[Exercise objective] The required output is a number: how many lines of the data below include the string "pollution".

_ _ _

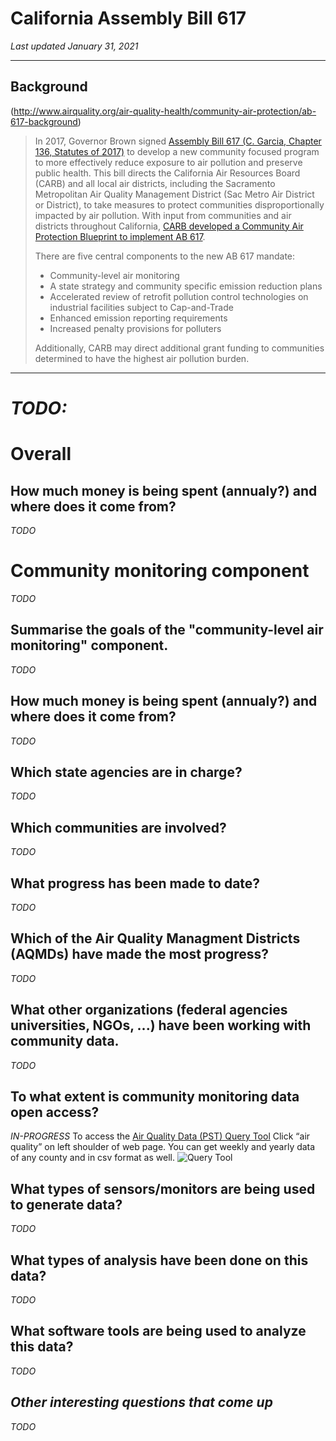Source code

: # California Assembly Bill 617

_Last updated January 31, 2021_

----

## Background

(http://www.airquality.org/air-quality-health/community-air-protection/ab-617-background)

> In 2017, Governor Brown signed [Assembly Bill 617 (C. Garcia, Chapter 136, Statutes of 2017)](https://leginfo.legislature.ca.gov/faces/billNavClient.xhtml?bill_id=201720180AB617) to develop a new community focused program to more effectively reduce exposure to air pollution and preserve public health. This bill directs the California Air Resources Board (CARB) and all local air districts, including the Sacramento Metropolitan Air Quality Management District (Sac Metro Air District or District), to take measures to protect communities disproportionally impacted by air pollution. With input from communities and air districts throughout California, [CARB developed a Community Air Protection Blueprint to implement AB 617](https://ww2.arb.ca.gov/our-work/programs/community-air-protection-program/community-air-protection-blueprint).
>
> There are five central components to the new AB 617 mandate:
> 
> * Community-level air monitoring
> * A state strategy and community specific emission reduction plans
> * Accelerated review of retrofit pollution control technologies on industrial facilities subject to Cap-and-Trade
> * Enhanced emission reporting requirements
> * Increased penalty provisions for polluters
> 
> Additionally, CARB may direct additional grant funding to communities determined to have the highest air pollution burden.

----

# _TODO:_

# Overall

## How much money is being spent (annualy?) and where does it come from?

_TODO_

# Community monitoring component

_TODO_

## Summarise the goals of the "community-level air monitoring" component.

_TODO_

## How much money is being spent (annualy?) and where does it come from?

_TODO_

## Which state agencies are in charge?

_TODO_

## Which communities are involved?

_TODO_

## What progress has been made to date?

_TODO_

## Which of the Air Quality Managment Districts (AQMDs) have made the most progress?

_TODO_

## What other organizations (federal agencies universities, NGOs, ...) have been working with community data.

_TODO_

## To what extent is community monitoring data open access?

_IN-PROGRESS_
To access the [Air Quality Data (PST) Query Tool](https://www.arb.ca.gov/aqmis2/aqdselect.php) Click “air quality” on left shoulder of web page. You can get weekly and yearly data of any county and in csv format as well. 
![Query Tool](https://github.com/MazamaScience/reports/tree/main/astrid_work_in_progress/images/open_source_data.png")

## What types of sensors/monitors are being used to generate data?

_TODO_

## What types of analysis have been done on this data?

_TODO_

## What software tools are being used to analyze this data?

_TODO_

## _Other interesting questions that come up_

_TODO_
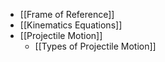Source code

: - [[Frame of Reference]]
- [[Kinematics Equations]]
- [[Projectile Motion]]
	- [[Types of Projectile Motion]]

_ _ _

[Exercise solution] 3